RECORDS PROVIDED
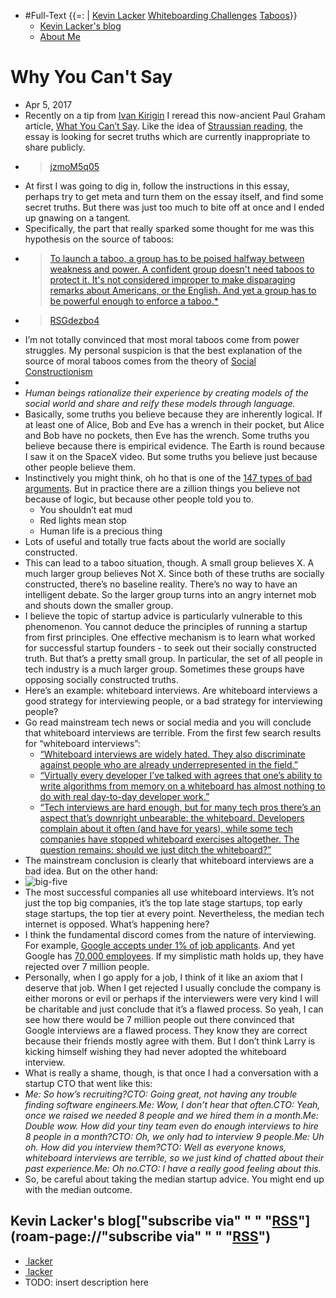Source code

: - #Full-Text {{=: | [Kevin Lacker](<./Kevin Lacker.md>) [Whiteboarding Challenges](<./Whiteboarding Challenges.md>) [Taboos](./Taboos.md)}}
    - [Kevin Lacker's blog](https://lacker.io/)
    - [About Me](https://lacker.io/about/)
# Why You Can't Say
- Apr 5, 2017
- Recently on a tip from [Ivan Kirigin](https://twitter.com/ikirigin) I reread this now-ancient Paul Graham article, [What You Can’t Say](http://www.paulgraham.com/say.html). Like the idea of [Straussian reading](http://lacker.io/books/2017/03/26/straussian-reading.html), the essay is looking for secret truths which are currently inappropriate to share publicly.
- > [jzmoM5q05](<./What You Can't Say.md>)
- At first I was going to dig in, follow the instructions in this essay, perhaps try to get meta and turn them on the essay itself, and find some secret truths. But there was just too much to bite off at once and I ended up gnawing on a tangent.
- Specifically, the part that really sparked some thought for me was this hypothesis on the source of taboos:
- > [To launch a taboo, a group has to be poised halfway between weakness and power. A confident group doesn't need taboos to protect it. It's not considered improper to make disparaging remarks about Americans, or the English. And yet a group has to be powerful enough to enforce a taboo.*](<./What You Can't Say.md>)
- > [RSGdezbo4](<./What You Can't Say.md>)
- I’m not totally convinced that most moral taboos come from power struggles. My personal suspicion is that the best explanation of the source of moral taboos comes from the theory of [Social Constructionism](<./Social Constructionism.md>)
- 
- *Human beings rationalize their experience by creating models of the social world and share and reify these models through language.*
- Basically, some truths you believe because they are inherently logical. If at least one of Alice, Bob and Eve has a wrench in their pocket, but Alice and Bob have no pockets, then Eve has the wrench. Some truths you believe because there is empirical evidence. The Earth is round because I saw it on the SpaceX video. But some truths you believe just because other people believe them.
- Instinctively you might think, oh ho that is one of the [147 types of bad arguments](http://www.don-lindsay-archive.org/skeptic/arguments.html). But in practice there are a zillion things you believe not because of logic, but because other people told you to.
    - You shouldn’t eat mud
    - Red lights mean stop
    - Human life is a precious thing
- Lots of useful and totally true facts about the world are socially constructed.
- This can lead to a taboo situation, though. A small group believes X. A much larger group believes Not X. Since both of these truths are socially constructed, there’s no baseline reality. There’s no way to have an intelligent debate. So the larger group turns into an angry internet mob and shouts down the smaller group.
- I believe the topic of startup advice is particularly vulnerable to this phenomenon. You cannot deduce the principles of running a startup from first principles. One effective mechanism is to learn what worked for successful startup founders - to seek out their socially constructed truth. But that’s a pretty small group. In particular, the set of all people in tech industry is a much larger group. Sometimes these groups have opposing socially constructed truths.
- Here’s an example: whiteboard interviews. Are whiteboard interviews a good strategy for interviewing people, or a bad strategy for interviewing people?
- Go read mainstream tech news or social media and you will conclude that whiteboard interviews are terrible. From the first few search results for “whiteboard interviews”:
    - [“Whiteboard interviews are widely hated. They also discriminate against people who are already underrepresented in the field.”](https://theoutline.com/post/1166/programmers-are-confessing-their-coding-sins-to-protest-a-broken-job-interview-process)
    - [“Virtually every developer I’ve talked with agrees that one’s ability to write algorithms from memory on a whiteboard has almost nothing to do with real day-to-day developer work.”](https://medium.freecodecamp.com/why-is-hiring-broken-it-starts-at-the-whiteboard-34b088e5a5db)
    - [“Tech interviews are hard enough, but for many tech pros there’s an aspect that’s downright unbearable: the whiteboard. Developers complain about it often (and have for years), while some tech companies have stopped whiteboard exercises altogether. The question remains: should we just ditch the whiteboard?”](http://insights.dice.com/2016/11/21/whiteboard-interview-problems/)
- The mainstream conclusion is clearly that whiteboard interviews are a bad idea. But on the other hand:
- ![big-five](https://lacker.io/assets/big-five.jpg)
- The most successful companies all use whiteboard interviews. It’s not just the top big companies, it’s the top late stage startups, top early stage startups, the top tier at every point. Nevertheless, the median tech internet is opposed. What’s happening here?
- I think the fundamental discord comes from the nature of interviewing. For example, [Google accepts under 1% of job applicants](https://www.quora.com/What-is-Googles-internship-acceptance-rate). And yet Google has [70,000 employees](https://www.statista.com/statistics/273744/number-of-full-time-google-employees/). If my simplistic math holds up, they have rejected over 7 million people.
- Personally, when I go apply for a job, I think of it like an axiom that I deserve that job. When I get rejected I usually conclude the company is either morons or evil or perhaps if the interviewers were very kind I will be charitable and just conclude that it’s a flawed process. So yeah, I can see how there would be 7 million people out there convinced that Google interviews are a flawed process. They know they are correct because their friends mostly agree with them. But I don’t think Larry is kicking himself wishing they had never adopted the whiteboard interview.
- What is really a shame, though, is that once I had a conversation with a startup CTO that went like this:
- *Me: So how’s recruiting?CTO: Going great, not having any trouble finding software engineers.Me: Wow, I don’t hear that often.CTO: Yeah, once we raised we needed 8 people and we hired them in a month.Me: Double wow. How did your tiny team even do enough interviews to hire 8 people in a month?CTO: Oh, we only had to interview 9 people.Me: Uh oh. How did you interview them?CTO: Well as everyone knows, whiteboard interviews are terrible, so we just kind of chatted about their past experience.Me: Oh no.CTO: I have a really good feeling about this.*
- So, be careful about taking the median startup advice. You might end up with the median outcome.
## Kevin Lacker's blog["subscribe via" " " "[RSS](https://lacker.io/feed.xml)"](roam-page://"subscribe via" " " "[RSS](https://lacker.io/feed.xml)")
- [ lacker](https://github.com/lacker)
- [ lacker](https://twitter.com/lacker)
- TODO: insert description here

PROBLEM DETAILS
Set down all of the material word for word, minus its pictures.

ANSWER FOR THE TASK
Source code

: - #Full-Text {{=: | [Kevin Lacker](<./Kevin Lacker.md>) [Whiteboarding Challenges](<./Whiteboarding Challenges.md>) [Taboos](./Taboos.md)}}
    - [Kevin Lacker's blog](https://lacker.io/)
    - [About Me](https://lacker.io/about/)
# Why You Can't Say
- Apr 5, 2017
- Recently on a tip from [Ivan Kirigin](https://twitter.com/ikirigin) I reread this now-ancient Paul Graham article, [What You Can’t Say](http://www.paulgraham.com/say.html). Like the idea of [Straussian reading](http://lacker.io/books/2017/03/26/straussian-reading.html), the essay is looking for secret truths which are currently inappropriate to share publicly.
- > [jzmoM5q05](<./What You Can't Say.md>)
- At first I was going to dig in, follow the instructions in this essay, perhaps try to get meta and turn them on the essay itself, and find some secret truths. But there was just too much to bite off at once and I ended up gnawing on a tangent.
- Specifically, the part that really sparked some thought for me was this hypothesis on the source of taboos:
- > [To launch a taboo, a group has to be poised halfway between weakness and power. A confident group doesn't need taboos to protect it. It's not considered improper to make disparaging remarks about Americans, or the English. And yet a group has to be powerful enough to enforce a taboo.*](<./What You Can't Say.md>)
- > [RSGdezbo4](<./What You Can't Say.md>)
- I’m not totally convinced that most moral taboos come from power struggles. My personal suspicion is that the best explanation of the source of moral taboos comes from the theory of [Social Constructionism](<./Social Constructionism.md>)
- 
- *Human beings rationalize their experience by creating models of the social world and share and reify these models through language.*
- Basically, some truths you believe because they are inherently logical. If at least one of Alice, Bob and Eve has a wrench in their pocket, but Alice and Bob have no pockets, then Eve has the wrench. Some truths you believe because there is empirical evidence. The Earth is round because I saw it on the SpaceX video. But some truths you believe just because other people believe them.
- Instinctively you might think, oh ho that is one of the [147 types of bad arguments](http://www.don-lindsay-archive.org/skeptic/arguments.html). But in practice there are a zillion things you believe not because of logic, but because other people told you to.
    - You shouldn’t eat mud
    - Red lights mean stop
    - Human life is a precious thing
- Lots of useful and totally true facts about the world are socially constructed.
- This can lead to a taboo situation, though. A small group believes X. A much larger group believes Not X. Since both of these truths are socially constructed, there’s no baseline reality. There’s no way to have an intelligent debate. So the larger group turns into an angry internet mob and shouts down the smaller group.
- I believe the topic of startup advice is particularly vulnerable to this phenomenon. You cannot deduce the principles of running a startup from first principles. One effective mechanism is to learn what worked for successful startup founders - to seek out their socially constructed truth. But that’s a pretty small group. In particular, the set of all people in tech industry is a much larger group. Sometimes these groups have opposing socially constructed truths.
- Here’s an example: whiteboard interviews. Are whiteboard interviews a good strategy for interviewing people, or a bad strategy for interviewing people?
- Go read mainstream tech news or social media and you will conclude that whiteboard interviews are terrible. From the first few search results for “whiteboard interviews”:
    - [“Whiteboard interviews are widely hated. They also discriminate against people who are already underrepresented in the field.”](https://theoutline.com/post/1166/programmers-are-confessing-their-coding-sins-to-protest-a-broken-job-interview-process)
    - [“Virtually every developer I’ve talked with agrees that one’s ability to write algorithms from memory on a whiteboard has almost nothing to do with real day-to-day developer work.”](https://medium.freecodecamp.com/why-is-hiring-broken-it-starts-at-the-whiteboard-34b088e5a5db)
    - [“Tech interviews are hard enough, but for many tech pros there’s an aspect that’s downright unbearable: the whiteboard. Developers complain about it often (and have for years), while some tech companies have stopped whiteboard exercises altogether. The question remains: should we just ditch the whiteboard?”](http://insights.dice.com/2016/11/21/whiteboard-interview-problems/)
- The mainstream conclusion is clearly that whiteboard interviews are a bad idea. But on the other hand:
- ![big-five](https://lacker.io/assets/big-five.jpg)
- The most successful companies all use whiteboard interviews. It’s not just the top big companies, it’s the top late stage startups, top early stage startups, the top tier at every point. Nevertheless, the median tech internet is opposed. What’s happening here?
- I think the fundamental discord comes from the nature of interviewing. For example, [Google accepts under 1% of job applicants](https://www.quora.com/What-is-Googles-internship-acceptance-rate). And yet Google has [70,000 employees](https://www.statista.com/statistics/273744/number-of-full-time-google-employees/). If my simplistic math holds up, they have rejected over 7 million people.
- Personally, when I go apply for a job, I think of it like an axiom that I deserve that job. When I get rejected I usually conclude the company is either morons or evil or perhaps if the interviewers were very kind I will be charitable and just conclude that it’s a flawed process. So yeah, I can see how there would be 7 million people out there convinced that Google interviews are a flawed process. They know they are correct because their friends mostly agree with them. But I don’t think Larry is kicking himself wishing they had never adopted the whiteboard interview.
- What is really a shame, though, is that once I had a conversation with a startup CTO that went like this:
- *Me: So how’s recruiting?CTO: Going great, not having any trouble finding software engineers.Me: Wow, I don’t hear that often.CTO: Yeah, once we raised we needed 8 people and we hired them in a month.Me: Double wow. How did your tiny team even do enough interviews to hire 8 people in a month?CTO: Oh, we only had to interview 9 people.Me: Uh oh. How did you interview them?CTO: Well as everyone knows, whiteboard interviews are terrible, so we just kind of chatted about their past experience.Me: Oh no.CTO: I have a really good feeling about this.*
- So, be careful about taking the median startup advice. You might end up with the median outcome.
## Kevin Lacker's blog["subscribe via" " " "[RSS](https://lacker.io/feed.xml)"](roam-page://"subscribe via" " " "[RSS](https://lacker.io/feed.xml)")
- [ lacker](https://github.com/lacker)
- [ lacker](https://twitter.com/lacker)
- TODO: insert description here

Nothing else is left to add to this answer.